Maac Kolkata

22nd June 2017 was a special day  at Maac Kolkata for those at MAAC Chowringhee | Rashbehari | Kakurgachi, as students, faculty and staff alike gathered at the Academy of Fine Arts, Kolkata for a unique experience.

Every year, Maac Kolkata organises the MAAC Manifest, a 3D and VFX seminar hosted with the novel aim of providing a platform for students to gain insight directly from stalwarts of the media world.

The organisation of the event is spearheaded by Mr. Naveen Choudhary the Director MAAC Chowringhee | Rashbehari | Kakurgachi , whose entrepreneurship and dedication facilitated the presence of this year’s esteemed speakers: Mr. Pete Draper, one of the founders of Makuta Studios, and Mr. Abir Aich, AVP-Academics of MAAC India and a media professional for the past 18 years, despite their packed schedules.
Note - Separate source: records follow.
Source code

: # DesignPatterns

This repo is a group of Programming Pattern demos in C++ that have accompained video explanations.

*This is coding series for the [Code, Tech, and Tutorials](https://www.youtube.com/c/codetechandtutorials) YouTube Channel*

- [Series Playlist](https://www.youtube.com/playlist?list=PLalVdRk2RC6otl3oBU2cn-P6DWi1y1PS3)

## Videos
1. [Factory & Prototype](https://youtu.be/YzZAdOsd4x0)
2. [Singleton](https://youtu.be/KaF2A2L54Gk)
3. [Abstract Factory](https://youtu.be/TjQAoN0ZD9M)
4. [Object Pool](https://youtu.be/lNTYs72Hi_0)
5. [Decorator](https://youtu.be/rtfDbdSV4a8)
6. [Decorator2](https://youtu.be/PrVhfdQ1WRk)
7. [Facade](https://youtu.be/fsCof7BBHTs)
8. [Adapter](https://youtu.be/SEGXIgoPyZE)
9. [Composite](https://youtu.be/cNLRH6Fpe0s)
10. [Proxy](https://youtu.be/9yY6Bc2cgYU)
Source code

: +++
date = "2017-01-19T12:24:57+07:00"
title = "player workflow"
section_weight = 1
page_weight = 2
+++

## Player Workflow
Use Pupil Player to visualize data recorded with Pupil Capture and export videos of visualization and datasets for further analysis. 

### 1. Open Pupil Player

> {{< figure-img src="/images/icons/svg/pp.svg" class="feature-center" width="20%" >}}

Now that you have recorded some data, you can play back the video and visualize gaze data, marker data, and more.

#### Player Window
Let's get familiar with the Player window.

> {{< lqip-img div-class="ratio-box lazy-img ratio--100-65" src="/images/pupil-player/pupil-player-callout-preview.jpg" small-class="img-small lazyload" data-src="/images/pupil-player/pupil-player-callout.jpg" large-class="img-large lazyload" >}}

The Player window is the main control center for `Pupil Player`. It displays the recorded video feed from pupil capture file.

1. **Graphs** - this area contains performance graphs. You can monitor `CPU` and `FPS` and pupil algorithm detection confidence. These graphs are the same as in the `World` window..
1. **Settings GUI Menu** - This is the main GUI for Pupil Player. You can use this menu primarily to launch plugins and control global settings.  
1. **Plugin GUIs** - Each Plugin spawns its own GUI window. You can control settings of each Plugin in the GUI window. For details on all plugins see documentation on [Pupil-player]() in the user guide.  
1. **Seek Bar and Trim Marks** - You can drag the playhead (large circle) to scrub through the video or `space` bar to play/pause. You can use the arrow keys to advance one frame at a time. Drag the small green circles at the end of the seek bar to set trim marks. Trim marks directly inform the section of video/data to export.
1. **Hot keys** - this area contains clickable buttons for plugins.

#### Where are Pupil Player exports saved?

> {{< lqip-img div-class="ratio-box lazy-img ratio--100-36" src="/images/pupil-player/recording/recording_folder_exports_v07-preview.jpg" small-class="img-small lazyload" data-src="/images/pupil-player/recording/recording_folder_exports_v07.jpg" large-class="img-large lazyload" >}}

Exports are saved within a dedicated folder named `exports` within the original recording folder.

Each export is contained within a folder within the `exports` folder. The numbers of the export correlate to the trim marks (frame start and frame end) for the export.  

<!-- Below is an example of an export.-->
There was an air of excitement in the auditorium as everyone gathered for the event. The welcome speech was given by  Mr. Sajan Samuel Asst.Vice President,, and with everyone gathered on time, the inaugural lamp was lit by Mr. Draper, Mr. Aich and Mr. Choudhary shortly after 10AM.

The speakers for the day were introduced, and Mr. Draper took the stage.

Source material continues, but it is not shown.